Dopo quasi una settimana, le guardie reali bussarono anche alla casa di Cenerentola, che però era nell’orto sul retro che annaffiava le melanzane e non si accorse di nulla.
«Siamo i soldati inviati dal principe» Dissero gli uomini «E portiamo il decoro volto a fasciare il braccio della futura regina».
Le due Dolores si erano preparate facendosi pungere le braccia dalle api, per farsele gonfiare, e arrivarono tutte doloranti e arrossate: ma il gonfiore delle loro braccia era brutto e irregolare e anche così non raggiungeva lo spessore del bel bicipite naturale di Cenerentola.
«Non siete voi» Sentenziò il capo delle guardie, cercando di non scoppiare a ridere «E la prossima volta vi consiglierei di evitare cotanto dolore».
Ma quando uscirono di casa, ad una delle guardie cadde l’occhio proprio su Cenerentola, che aveva smesso di annaffiare le melanzane e ora stava facendo i piegamenti sulle braccia non troppo distante, in un punto ben illuminato dal sole.
«Ehi tu, ragazza! Vieni a provare il decoro del vestito della regina!» Esclamò il capo delle guardie.
«Ma cosa, volete far provare un simile prezioso indumento a quella ragazza sudata e sporca?» Disse Matrigna, non appena si accorse di quello che stava accadendo «Lei è la mia figliastra e non ha un soldo! Non avrebbe mai potuto partecipare al ballo, guardatela, è una pazza che fa degli strani movimenti per terra, come un verme con le braccia»

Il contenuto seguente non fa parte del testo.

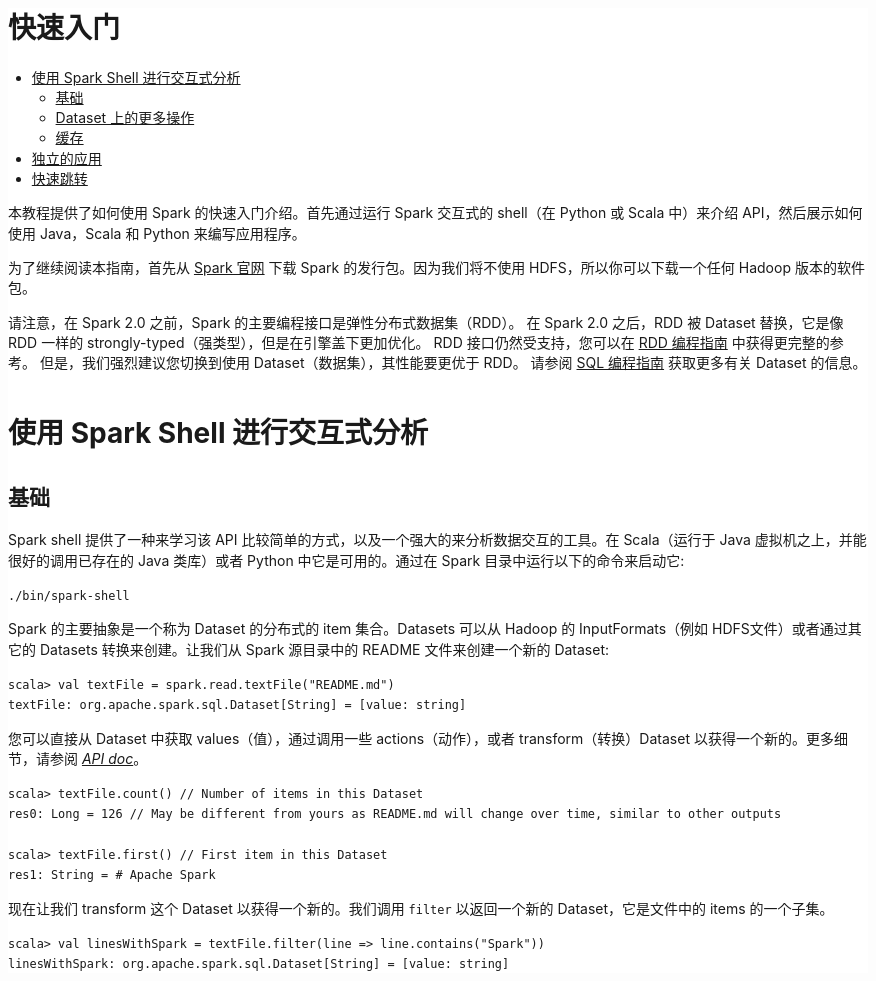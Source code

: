 # 快速入门

*   [使用 Spark Shell 进行交互式分析](#使用-spark-shell-进行交互式分析)
    *   [基础](#基础)
    *   [Dataset 上的更多操作](#dataset-上的更多操作)
    *   [缓存](#缓存)
*   [独立的应用](#独立的应用)
*   [快速跳转](#快速跳转)

本教程提供了如何使用 Spark 的快速入门介绍。首先通过运行 Spark 交互式的 shell（在 Python 或 Scala 中）来介绍 API，然后展示如何使用 Java，Scala 和 Python 来编写应用程序。

为了继续阅读本指南，首先从 [Spark 官网](http://spark.apache.org/downloads.html) 下载 Spark 的发行包。因为我们将不使用 HDFS，所以你可以下载一个任何 Hadoop 版本的软件包。

请注意，在 Spark 2.0 之前，Spark 的主要编程接口是弹性分布式数据集（RDD）。 在 Spark 2.0 之后，RDD 被 Dataset 替换，它是像RDD 一样的 strongly-typed（强类型），但是在引擎盖下更加优化。 RDD 接口仍然受支持，您可以在 [RDD 编程指南](rdd-programming-guide.html) 中获得更完整的参考。 但是，我们强烈建议您切换到使用 Dataset（数据集），其性能要更优于 RDD。 请参阅 [SQL 编程指南](sql-programming-guide.html) 获取更多有关 Dataset 的信息。

# 使用 Spark Shell 进行交互式分析

## 基础

Spark shell 提供了一种来学习该 API 比较简单的方式，以及一个强大的来分析数据交互的工具。在 Scala（运行于 Java 虚拟机之上，并能很好的调用已存在的 Java 类库）或者 Python 中它是可用的。通过在 Spark 目录中运行以下的命令来启动它:

```
./bin/spark-shell 
```

Spark 的主要抽象是一个称为 Dataset 的分布式的 item 集合。Datasets 可以从 Hadoop 的 InputFormats（例如 HDFS文件）或者通过其它的 Datasets 转换来创建。让我们从 Spark 源目录中的 README 文件来创建一个新的 Dataset:

```
scala> val textFile = spark.read.textFile("README.md")
textFile: org.apache.spark.sql.Dataset[String] = [value: string]
```

您可以直接从 Dataset 中获取 values（值），通过调用一些 actions（动作），或者 transform（转换）Dataset 以获得一个新的。更多细节，请参阅 _[API doc](api/scala/index.html#org.apache.spark.sql.Dataset)_。

```
scala> textFile.count() // Number of items in this Dataset
res0: Long = 126 // May be different from yours as README.md will change over time, similar to other outputs

scala> textFile.first() // First item in this Dataset
res1: String = # Apache Spark
```

现在让我们 transform 这个 Dataset 以获得一个新的。我们调用 `filter` 以返回一个新的 Dataset，它是文件中的 items 的一个子集。

```
scala> val linesWithSpark = textFile.filter(line => line.contains("Spark"))
linesWithSpark: org.apache.spark.sql.Dataset[String] = [value: string]
```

«Signora» rispose con sicurezza il capo delle guardie «Si faccia da parte per piacere, che qui disturba. Abbiamo l’ordine di far provare l’orpello a tutte le ragazze del regno e quella laggiù mi par proprio una ragazza, o sbaglio?».
Dopo quelle parole, Matrigna non ebbe il coraggio di dir nulla e si nascose dietro le due figliole dalle braccia bitorzolute e doloranti, sperando che a Cenerentola andasse tutto per il peggio.
Il capo delle guardie fece rialzare Cenerentola e le disse «Porga il bicipite prego, signorina».
Lei lo fece e… miracolo! La striscia cingeva perfettamente la circonferenza del suo bel braccio.
«È lei!» Iniziarono ad esclamare a gran voce le guardie.
Cenerentola guardò le sorelle e la matrigna, consapevole che quella sarebbe stata l’ultima volta.
Le guardie portarono la bionda e forte ragazza a corte, dove il Principe riconobbe in Cenerentola la bellissima valchiria con cui aveva danzato in quella notte indimenticabile e le propose di sposarlo.
«Ma prima» Le disse «Come ti chiami? Non conosco ancora il tuo nome».
Cenerentola, ovviamente, non voleva chiamarsi più così… e il suo vecchio nome era stato ancora più brutto… perciò sorrise e disse «Chiamami Muscolerentola»
«Posso chiamarti Muscola? È un nome così simpatico»
«Chiamami così per sempre, amore mio: sono i muscoli che mi hanno cambiato la vita».
E vissero per sempre tutti felici e contenti.